By Cam Downey 

It’s 6:17 AM on the Sunday after the fabled QUTLS 2021 Law Ball. Reporters from The Journal, and a team of scientists from the CSIRO, have been observing ball-attendee-turned-test-subject Mr Kelvin Ascenty for just over 17 minutes now.

It’s at this time that lead researcher Dr Kiara Unlimited-Shiraz remarks, “Christ, is that vomit, red wine or blood?” Neither we, or the CSIRO team, are able to give her a definitive answer.
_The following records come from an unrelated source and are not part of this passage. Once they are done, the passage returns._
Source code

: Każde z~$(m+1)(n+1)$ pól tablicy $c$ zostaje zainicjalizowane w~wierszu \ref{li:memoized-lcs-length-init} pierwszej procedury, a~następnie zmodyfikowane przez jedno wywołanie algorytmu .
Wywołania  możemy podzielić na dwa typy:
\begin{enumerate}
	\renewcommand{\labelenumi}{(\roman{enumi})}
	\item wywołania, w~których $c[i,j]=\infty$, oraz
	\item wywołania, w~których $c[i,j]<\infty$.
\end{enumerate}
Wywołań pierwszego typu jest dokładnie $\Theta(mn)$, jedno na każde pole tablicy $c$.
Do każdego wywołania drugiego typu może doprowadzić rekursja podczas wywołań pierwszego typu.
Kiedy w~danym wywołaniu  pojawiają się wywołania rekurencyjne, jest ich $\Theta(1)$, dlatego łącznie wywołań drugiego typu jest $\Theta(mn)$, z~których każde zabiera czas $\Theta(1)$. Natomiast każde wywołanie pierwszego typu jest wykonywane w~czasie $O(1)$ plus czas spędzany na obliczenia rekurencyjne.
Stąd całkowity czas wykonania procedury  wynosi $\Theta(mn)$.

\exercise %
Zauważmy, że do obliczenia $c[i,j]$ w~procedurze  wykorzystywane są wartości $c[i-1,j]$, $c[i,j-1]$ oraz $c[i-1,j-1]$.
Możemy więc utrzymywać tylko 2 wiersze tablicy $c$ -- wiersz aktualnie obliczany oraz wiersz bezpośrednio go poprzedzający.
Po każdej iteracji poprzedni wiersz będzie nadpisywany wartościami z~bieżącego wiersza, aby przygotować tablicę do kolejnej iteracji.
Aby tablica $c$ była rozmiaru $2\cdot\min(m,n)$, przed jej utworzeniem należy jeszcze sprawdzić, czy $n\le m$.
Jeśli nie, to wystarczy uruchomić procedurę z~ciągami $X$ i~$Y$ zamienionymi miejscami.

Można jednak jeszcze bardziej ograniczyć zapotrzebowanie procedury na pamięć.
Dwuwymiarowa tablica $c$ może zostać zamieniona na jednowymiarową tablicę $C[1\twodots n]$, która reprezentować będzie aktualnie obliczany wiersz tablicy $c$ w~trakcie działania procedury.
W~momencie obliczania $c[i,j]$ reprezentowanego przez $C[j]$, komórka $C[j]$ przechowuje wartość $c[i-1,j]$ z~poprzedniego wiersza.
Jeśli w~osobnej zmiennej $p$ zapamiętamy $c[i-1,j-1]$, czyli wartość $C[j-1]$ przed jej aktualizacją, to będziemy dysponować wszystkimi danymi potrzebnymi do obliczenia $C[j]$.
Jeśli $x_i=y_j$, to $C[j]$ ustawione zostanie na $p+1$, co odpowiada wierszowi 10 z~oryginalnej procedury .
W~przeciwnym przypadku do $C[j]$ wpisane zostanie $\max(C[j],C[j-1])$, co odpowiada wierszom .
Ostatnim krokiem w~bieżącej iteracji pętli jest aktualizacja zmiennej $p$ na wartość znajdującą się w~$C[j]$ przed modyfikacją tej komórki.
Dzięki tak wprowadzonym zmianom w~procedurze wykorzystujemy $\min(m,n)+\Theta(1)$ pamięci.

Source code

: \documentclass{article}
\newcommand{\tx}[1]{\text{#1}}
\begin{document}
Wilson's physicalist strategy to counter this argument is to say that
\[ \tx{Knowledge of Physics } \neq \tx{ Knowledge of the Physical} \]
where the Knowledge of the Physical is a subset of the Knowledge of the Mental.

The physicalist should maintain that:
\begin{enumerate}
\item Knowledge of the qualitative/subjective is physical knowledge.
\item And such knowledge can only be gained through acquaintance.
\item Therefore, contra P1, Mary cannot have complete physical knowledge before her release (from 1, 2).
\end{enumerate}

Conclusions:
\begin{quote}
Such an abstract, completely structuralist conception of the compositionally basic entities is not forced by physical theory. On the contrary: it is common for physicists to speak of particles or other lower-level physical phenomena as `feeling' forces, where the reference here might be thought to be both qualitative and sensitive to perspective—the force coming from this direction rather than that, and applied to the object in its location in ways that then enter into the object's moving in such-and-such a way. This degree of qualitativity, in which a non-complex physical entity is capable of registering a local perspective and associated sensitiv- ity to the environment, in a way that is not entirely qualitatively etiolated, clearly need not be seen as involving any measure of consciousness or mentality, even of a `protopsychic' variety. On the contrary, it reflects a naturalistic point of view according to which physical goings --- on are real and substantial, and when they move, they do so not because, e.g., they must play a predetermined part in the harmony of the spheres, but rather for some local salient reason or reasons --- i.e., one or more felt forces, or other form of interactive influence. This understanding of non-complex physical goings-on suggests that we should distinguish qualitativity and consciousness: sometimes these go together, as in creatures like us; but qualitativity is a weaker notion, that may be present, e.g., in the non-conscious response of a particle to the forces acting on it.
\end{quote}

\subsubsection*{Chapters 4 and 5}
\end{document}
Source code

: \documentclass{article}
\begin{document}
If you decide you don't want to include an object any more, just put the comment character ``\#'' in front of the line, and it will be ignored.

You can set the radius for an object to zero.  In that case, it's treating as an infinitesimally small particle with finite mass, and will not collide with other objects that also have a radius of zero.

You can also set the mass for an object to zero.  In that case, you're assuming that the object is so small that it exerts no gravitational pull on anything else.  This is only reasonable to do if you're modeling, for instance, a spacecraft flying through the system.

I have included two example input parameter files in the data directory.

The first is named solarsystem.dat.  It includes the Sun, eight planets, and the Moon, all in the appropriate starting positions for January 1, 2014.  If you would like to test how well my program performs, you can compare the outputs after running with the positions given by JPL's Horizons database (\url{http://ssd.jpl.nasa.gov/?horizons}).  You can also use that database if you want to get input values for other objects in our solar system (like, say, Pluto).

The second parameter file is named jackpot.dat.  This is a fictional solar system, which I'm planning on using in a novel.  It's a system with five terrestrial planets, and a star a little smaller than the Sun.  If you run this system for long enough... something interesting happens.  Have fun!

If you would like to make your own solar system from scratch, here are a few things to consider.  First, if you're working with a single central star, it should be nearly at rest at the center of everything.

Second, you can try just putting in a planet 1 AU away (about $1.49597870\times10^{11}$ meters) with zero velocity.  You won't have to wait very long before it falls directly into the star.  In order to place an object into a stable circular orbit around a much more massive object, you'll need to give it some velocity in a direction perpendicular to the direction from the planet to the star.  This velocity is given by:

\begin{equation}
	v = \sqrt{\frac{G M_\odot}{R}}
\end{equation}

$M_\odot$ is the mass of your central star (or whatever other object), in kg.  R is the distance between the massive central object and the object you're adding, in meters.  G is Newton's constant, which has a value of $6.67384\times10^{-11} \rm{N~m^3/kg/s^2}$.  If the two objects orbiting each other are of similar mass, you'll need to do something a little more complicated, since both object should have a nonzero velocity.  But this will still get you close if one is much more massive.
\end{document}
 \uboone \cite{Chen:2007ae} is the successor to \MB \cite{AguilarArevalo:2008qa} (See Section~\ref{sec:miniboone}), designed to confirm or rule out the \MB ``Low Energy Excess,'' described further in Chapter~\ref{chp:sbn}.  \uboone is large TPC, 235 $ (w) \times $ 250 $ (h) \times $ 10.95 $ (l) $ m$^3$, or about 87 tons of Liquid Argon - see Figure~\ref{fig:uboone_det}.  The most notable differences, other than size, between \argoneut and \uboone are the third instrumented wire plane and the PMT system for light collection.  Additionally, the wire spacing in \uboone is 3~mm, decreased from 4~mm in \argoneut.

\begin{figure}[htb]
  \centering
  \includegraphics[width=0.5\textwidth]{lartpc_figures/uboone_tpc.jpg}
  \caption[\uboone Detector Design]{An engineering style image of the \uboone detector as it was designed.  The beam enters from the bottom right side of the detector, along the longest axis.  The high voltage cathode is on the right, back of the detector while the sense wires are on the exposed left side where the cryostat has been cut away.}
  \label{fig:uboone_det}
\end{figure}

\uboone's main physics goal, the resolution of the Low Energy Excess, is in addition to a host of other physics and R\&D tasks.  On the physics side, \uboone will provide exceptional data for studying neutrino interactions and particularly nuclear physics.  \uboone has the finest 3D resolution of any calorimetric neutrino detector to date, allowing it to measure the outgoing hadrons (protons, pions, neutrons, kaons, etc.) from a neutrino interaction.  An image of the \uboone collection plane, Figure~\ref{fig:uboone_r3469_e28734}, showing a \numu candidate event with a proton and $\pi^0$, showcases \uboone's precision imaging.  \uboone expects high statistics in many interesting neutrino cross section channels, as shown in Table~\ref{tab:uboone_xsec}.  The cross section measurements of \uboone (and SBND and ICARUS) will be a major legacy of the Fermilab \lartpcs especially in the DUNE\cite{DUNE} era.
One of Dr Unlimited-Shiraz’s assistants simply nods unsurely.

The group continue to watch the test subject toss, turn, and perform what appeared to be a mix of mumbling, and begging for Powerade in his sleep, for the next 8 minutes.

At 6:25 AM, not because of an alarm, but because of existential dread and the looming question of “What the fuck did I do last night?” Mr Ascenty sadly finds himself awake.

Stumbling to the bathroom to chisel off last night’s wine-fuelled rampage, while lambasting himself for losing the plot, it’s at this time the CSIRO and Journal team move in to analyse the mysterious substance staining both Mr Ascenty’s brand-new Politix jacket, and the bed at the AirBnB he was staying at.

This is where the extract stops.